Update — September 7: Tompkins Square Park is saved. Thank you everyone for signing, sharing, and making your voices heard ♥
Update — August 28: The community will be holding a rally to show the city how much this space means to us all, and how it should be kept asphalt + multi-use. Please come show support on Saturday, September 7 @ 1 P.M.
Update — July 1, 2019 — 6 P.M: The Parks Department reached out to the skate community and will hold a meeting about the matter early next week. Will add any new info once we get it. Please keep your #savetompkins posts respectful so our cause gets given the same respect.
The city approved a plan to cover the asphalt at Tompkins Square Park A.K.A. The T.F. with synthetic turf. On the Parks Department’s “Projects” page for Tompkins, the only mention of anything in this vein is a proposed project labeled “Multipurpose Play Area Pavement Reconstruction.” The community that spends much of their days in this portion of the park was not consulted, and only found out that it had been approved a month after the fact, with Tompkins’ resurfacing crammed in with other sites where they intend to do the same.
A multi-use, open asphalt area in the East Village is scarce. If the city goes ahead with this approved plan, it would alienate many of the end users of the park, who have called it a home for decades, and built a community around this small patch of sacred asphalt.
Skateboarding has been a part of Tompkins Square Park since the 1980s, when Shut Skateboards would lug over makeshift ramps and throw contests there. Skaters continued to call Tompkins a home ever since. In the years after 9/11, when much of the city was under lockdown and the places we skated in before became closed off for security measures, Tompkins became a hassle-free refuge for the skate community thanks to the nearby ABC and Autumn Skateshops, who would bring ramps to the park, and store them in their stores overnight. We have quite literally shoveled snow out of the way to skate here before.

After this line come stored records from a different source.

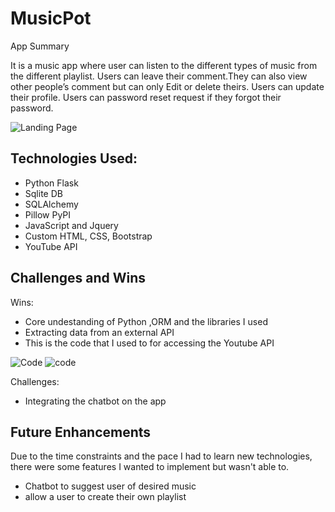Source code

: # MusicPot
App Summary 

It is a music app where user can listen to the different types of music from the different playlist.
Users can leave their comment.They can also view other people’s comment but can only Edit or delete theirs.
Users can update their profile.
Users can password reset request if they forgot their password. 



![Landing Page](https://cdn.glitch.com/e44c1459-375a-46ea-8f25-54f46de96c85%2FScreen%20Shot%202019-04-11%20at%2010.34.21%20PM.png?1555047330692)








## Technologies Used:

- Python Flask
- Sqlite DB
- SQLAlchemy
- Pillow PyPI
- JavaScript and Jquery
- Custom HTML, CSS, Bootstrap
- YouTube API

## Challenges and Wins
 Wins: 
  - Core undestanding of Python ,ORM and the libraries I used
  - Extracting data from an external API
- This is the code that I used to for accessing the Youtube API

 ![Code](https://cdn.glitch.com/e44c1459-375a-46ea-8f25-54f46de96c85%2FScreen%20Shot%202019-04-11%20at%209.56.12%20PM.png?1555047580208)
 ![code](https://cdn.glitch.com/e44c1459-375a-46ea-8f25-54f46de96c85%2FScreen%20Shot%202019-04-11%20at%209.56.53%20PM.png?1555047724987)
  
 Challenges:
  - Integrating the chatbot on the app
 
 

## Future Enhancements

Due to the time constraints and the pace I had to learn new technologies, there were some features I wanted to implement but wasn't able to.
- Chatbot to suggest user of desired music
- allow a user to create their own playlist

This isn’t only about skateboarding. A roller hockey league calls Tompkins home on weekends. If you’re trying to teach your son or daughter to ride a bike or any roller sport, you take them to an open asphalt field like this one. And while skateparks have become more abundant in New York City, if someone is learning how to skate, they are definitely not going to a high velocity atmosphere like a skatepark to learn how to ride.
Tompkins is an unshakeable part of our community. Much of the details about the resurfacing remain foggy. Many people have reached out asking how to help convince the city that a synthetic turf field here is a giant mistake. Several different threads are being tugged on with regards to how we should proceed on this issue, but in the meantime, we ask that you sign the petition that was started so Parks can get a sense of just how much this place means to us.
We will keep you updated on any and all developments as soon as we hear them.